Senna – a movie you should see with your son

I wanted to write about what was the best evening I have spent for a while. After work yesterday I rushed with Henry to catch a guitar shop which stayed open late. I bought him a Baby Taylor 3/4 acoustic guitar. It is a lovely instrument that brought back memories of my pre-marriage passion for playing. I was never that good, although I did manage to learn a lot of chords, my strumming was never up to much! Still I did play a bit in church. I am thrilled that Henry is so keen to learn and seems to have more natural talent than I. We then ate dinner at one of my favorite restaurants – Nandos. They have introduced “roulette chicken wings” and I seemed to get all the extra hot ones, though Henry did get caught out once! Then we found a spot to sit in the car and jam on the new guitar, and it thrilled a Dad’s heart to be able to teach his son some old tricks!

Then, we watched Senna. A more moving film I cannot remember. Senna’s personality is powerfully portrayed. You see a young man infused with a sense of purpose and destiny. He was convinced God had given him this journey. He speaks often in the footage of his relationship with God. As my son pointed out he was far from perfect, for example swearing with relief after one particularly challenging victory.
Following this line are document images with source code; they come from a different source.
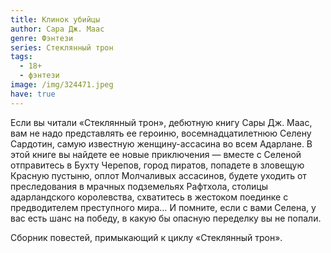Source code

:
 ```yaml
---
title: Клинок убийцы
author: Сара Дж. Маас
genre: Фэнтези
series: Стеклянный трон
tags:
  - 18+
  - фэнтези
image: /img/324471.jpeg
have: true
---
```

Если вы читали «Стеклянный трон», дебютную книгу Сары Дж. Маас, вам не надо представлять ее героиню, восемнадцатилетнюю Селену Сардотин, самую известную женщину-ассасина во всем Адарлане. В этой книге вы найдете ее новые приключения — вместе с Селеной отправитесь в Бухту Черепов, город пиратов, попадете в зловещую Красную пустыню, оплот Молчаливых ассасинов, будете уходить от преследования в мрачных подземельях Рафтхола, столицы адарландского королевства, схватитесь в жестоком поединке с предводителем преступного мира… И помните, если с вами Селена, у вас есть шанс на победу, в какую бы опасную переделку вы не попали.

Сборник повестей, примыкающий к циклу «Стеклянный трон».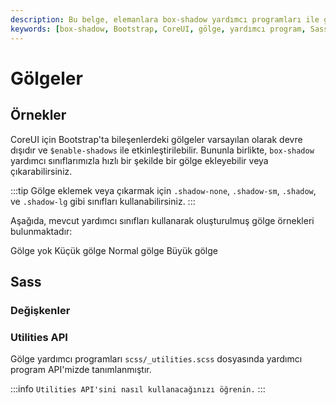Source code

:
 ```yaml
---
description: Bu belge, elemanlara box-shadow yardımcı programları ile gölge ekleme ve çıkarma yöntemlerini açıklamaktadır.
keywords: [box-shadow, Bootstrap, CoreUI, gölge, yardımcı program, Sass, CSS]
---
```


# Gölgeler

## Örnekler

CoreUI için Bootstrap'ta bileşenlerdeki gölgeler varsayılan olarak devre dışıdır ve `$enable-shadows` ile etkinleştirilebilir. Bununla birlikte, `box-shadow` yardımcı sınıflarımızla hızlı bir şekilde bir gölge ekleyebilir veya çıkarabilirsiniz. 

:::tip
Gölge eklemek veya çıkarmak için `.shadow-none`, `.shadow-sm`, `.shadow`, ve `.shadow-lg` gibi sınıfları kullanabilirsiniz.
:::

Aşağıda, mevcut yardımcı sınıfları kullanarak oluşturulmuş gölge örnekleri bulunmaktadır:


Gölge yok
Küçük gölge
Normal gölge
Büyük gölge
## Sass

### Değişkenler

### Utilities API

Gölge yardımcı programları `scss/_utilities.scss` dosyasında yardımcı program API'mizde tanımlanmıştır. 

:::info
`Utilities API'sini nasıl kullanacağınızı öğrenin.`
:::

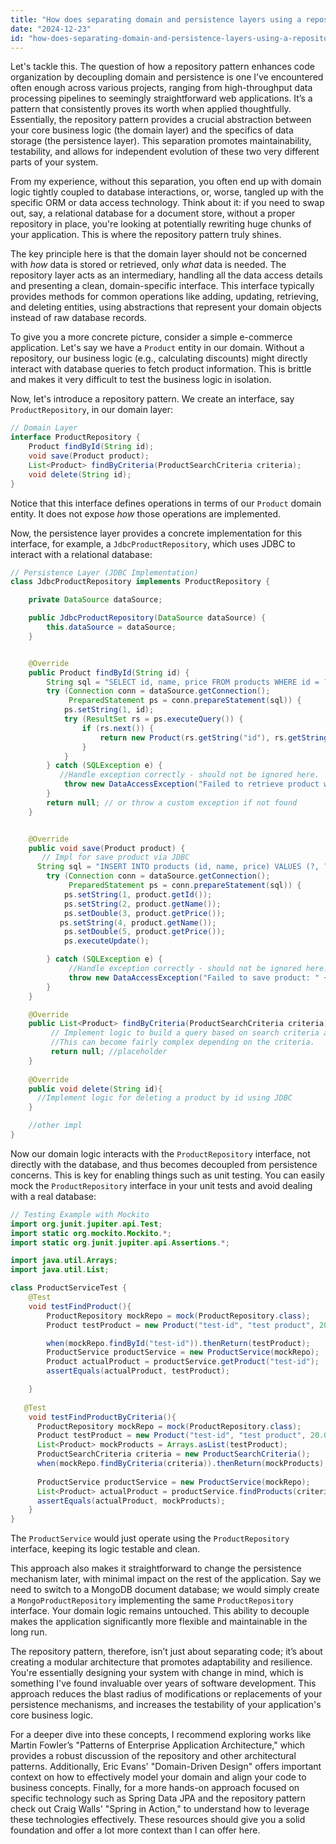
 ```yaml
---
title: "How does separating domain and persistence layers using a repository pattern improve code organization?"
date: "2024-12-23"
id: "how-does-separating-domain-and-persistence-layers-using-a-repository-pattern-improve-code-organization"
---
```


Let's tackle this. The question of how a repository pattern enhances code organization by decoupling domain and persistence is one I’ve encountered often enough across various projects, ranging from high-throughput data processing pipelines to seemingly straightforward web applications. It’s a pattern that consistently proves its worth when applied thoughtfully. Essentially, the repository pattern provides a crucial abstraction between your core business logic (the domain layer) and the specifics of data storage (the persistence layer). This separation promotes maintainability, testability, and allows for independent evolution of these two very different parts of your system.

From my experience, without this separation, you often end up with domain logic tightly coupled to database interactions, or, worse, tangled up with the specific ORM or data access technology. Think about it: if you need to swap out, say, a relational database for a document store, without a proper repository in place, you're looking at potentially rewriting huge chunks of your application. This is where the repository pattern truly shines.

The key principle here is that the domain layer should not be concerned with *how* data is stored or retrieved, only *what* data is needed. The repository layer acts as an intermediary, handling all the data access details and presenting a clean, domain-specific interface. This interface typically provides methods for common operations like adding, updating, retrieving, and deleting entities, using abstractions that represent your domain objects instead of raw database records.

To give you a more concrete picture, consider a simple e-commerce application. Let's say we have a `Product` entity in our domain. Without a repository, our business logic (e.g., calculating discounts) might directly interact with database queries to fetch product information. This is brittle and makes it very difficult to test the business logic in isolation.

Now, let's introduce a repository pattern. We create an interface, say `ProductRepository`, in our domain layer:

```java
// Domain Layer
interface ProductRepository {
    Product findById(String id);
    void save(Product product);
    List<Product> findByCriteria(ProductSearchCriteria criteria);
    void delete(String id);
}
```

Notice that this interface defines operations in terms of our `Product` domain entity. It does not expose *how* those operations are implemented.

Now, the persistence layer provides a concrete implementation for this interface, for example, a `JdbcProductRepository`, which uses JDBC to interact with a relational database:

```java
// Persistence Layer (JDBC Implementation)
class JdbcProductRepository implements ProductRepository {

    private DataSource dataSource;

    public JdbcProductRepository(DataSource dataSource) {
        this.dataSource = dataSource;
    }


    @Override
    public Product findById(String id) {
        String sql = "SELECT id, name, price FROM products WHERE id = ?";
        try (Connection conn = dataSource.getConnection();
             PreparedStatement ps = conn.prepareStatement(sql)) {
            ps.setString(1, id);
            try (ResultSet rs = ps.executeQuery()) {
                if (rs.next()) {
                    return new Product(rs.getString("id"), rs.getString("name"), rs.getDouble("price"));
                }
            }
        } catch (SQLException e) {
           //Handle exception correctly - should not be ignored here.
            throw new DataAccessException("Failed to retrieve product with id: " + id, e);
        }
        return null; // or throw a custom exception if not found
    }


    @Override
    public void save(Product product) {
       // Impl for save product via JDBC
      String sql = "INSERT INTO products (id, name, price) VALUES (?, ?, ?) ON CONFLICT (id) DO UPDATE SET name = ?, price = ?";
        try (Connection conn = dataSource.getConnection();
             PreparedStatement ps = conn.prepareStatement(sql)) {
            ps.setString(1, product.getId());
            ps.setString(2, product.getName());
            ps.setDouble(3, product.getPrice());
           ps.setString(4, product.getName());
            ps.setDouble(5, product.getPrice());
            ps.executeUpdate();

        } catch (SQLException e) {
             //Handle exception correctly - should not be ignored here.
             throw new DataAccessException("Failed to save product: " + product.getId(), e);
        }
    }

    @Override
    public List<Product> findByCriteria(ProductSearchCriteria criteria) {
         // Implement logic to build a query based on search criteria and return results from the DB.
         //This can become fairly complex depending on the criteria.
         return null; //placeholder
    }
    
    @Override
    public void delete(String id){
      //Implement logic for deleting a product by id using JDBC
    }

    //other impl
}

```

Now our domain logic interacts with the `ProductRepository` interface, not directly with the database, and thus becomes decoupled from persistence concerns. This is key for enabling things such as unit testing. You can easily mock the `ProductRepository` interface in your unit tests and avoid dealing with a real database:

```java
// Testing Example with Mockito
import org.junit.jupiter.api.Test;
import static org.mockito.Mockito.*;
import static org.junit.jupiter.api.Assertions.*;

import java.util.Arrays;
import java.util.List;

class ProductServiceTest {
    @Test
    void testFindProduct(){
        ProductRepository mockRepo = mock(ProductRepository.class);
        Product testProduct = new Product("test-id", "test product", 20.00);

        when(mockRepo.findById("test-id")).thenReturn(testProduct);
        ProductService productService = new ProductService(mockRepo);
        Product actualProduct = productService.getProduct("test-id");
        assertEquals(actualProduct, testProduct);

    }
  
   @Test
    void testFindProductByCriteria(){
      ProductRepository mockRepo = mock(ProductRepository.class);
      Product testProduct = new Product("test-id", "test product", 20.00);
      List<Product> mockProducts = Arrays.asList(testProduct);
      ProductSearchCriteria criteria = new ProductSearchCriteria();
      when(mockRepo.findByCriteria(criteria)).thenReturn(mockProducts);
      
      ProductService productService = new ProductService(mockRepo);
      List<Product> actualProduct = productService.findProducts(criteria);
      assertEquals(actualProduct, mockProducts);
    }
}
```

The `ProductService` would just operate using the `ProductRepository` interface, keeping its logic testable and clean.

This approach also makes it straightforward to change the persistence mechanism later, with minimal impact on the rest of the application. Say we need to switch to a MongoDB document database; we would simply create a `MongoProductRepository` implementing the same `ProductRepository` interface. Your domain logic remains untouched. This ability to decouple makes the application significantly more flexible and maintainable in the long run.

The repository pattern, therefore, isn’t just about separating code; it’s about creating a modular architecture that promotes adaptability and resilience. You're essentially designing your system with change in mind, which is something I've found invaluable over years of software development. This approach reduces the blast radius of modifications or replacements of your persistence mechanisms, and increases the testability of your application's core business logic.

For a deeper dive into these concepts, I recommend exploring works like Martin Fowler’s "Patterns of Enterprise Application Architecture," which provides a robust discussion of the repository and other architectural patterns. Additionally, Eric Evans' "Domain-Driven Design" offers important context on how to effectively model your domain and align your code to business concepts. Finally, for a more hands-on approach focused on specific technology such as Spring Data JPA and the repository pattern check out Craig Walls' "Spring in Action," to understand how to leverage these technologies effectively. These resources should give you a solid foundation and offer a lot more context than I can offer here.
But his determination to achieve the best he could with the talents he had been given is very clear in the movie, and hence inspirational. Every young man needs someone to be inspired by like that. How easy it is to drift through life. How easy to allow others to excel while you are mediocre. We also learned of Senna’s efforts to improve the life of his fellow Brazilians.

Senna’s run-in’s with the sport’s governing body are introduced by a shot of the French head of the FIA of the time being very friendly with Prost. My son, not knowing what was to follow, turned to me immediately and said “Is that right?” The film clearly portrays then how wrong it was, giving rise to the clear impression that the FIA was biased towards Prost.

One aspect of Senna’s death that I had not fully appreciated is that the FIA had that year suddenly banned all the driver aids, making all of the cars much harder to drive. When the first death of a driver in the weekend happened, you wanted to scream at the screen that they should cancel the next days race. Senna, we are told, did not want to race the next day. He even had a conversation with his friend, Sid Watkins, who told him to give up and go fishing. “I cannot” was the reply. That next morning Senna prayed, and opened his Bible asking God to speak to him. His sister recounts that the verse he turned told him that God was going to give the best gift to him he could, Himself.

The accident itself is dealt with respectfully. Its appalling impact on the sport Senna loved is felt by anyone watching this movie, even if they do not yet follow F1. There is no doubt that his death led directly to a vast improvement in safety for others. My only complaint, however, about the whole film was the statement that there has not been a fatality in F1 since. That is of course true when it comes to drivers, but bouncing wheels have caused deaths among marshalls since. The incident involving Massa’s helmet being struck was also a very close shave. I hope I never witness an F1 driver being killed at work, but safety cannot be assumed to have been solved.

I recommend watching this film. We had a great chat afterwards about sportsman-like behavior, and about achieving one’s potential. Even if you do not follow motorsport, this film will make compelling viewing that will leave you thinking deeply about it afterwards.

This morning as I write this I have a headache and am struggling to focus on the screen as a result. I am going to need to take the day off sick. Please pray for me as I have a very busy weekend with 300 leaders, a wedding, church and an opportunity to film an interview with Terry Virgo. I need to be well! I hope to see some of you tomorrow, it is not too late to book in!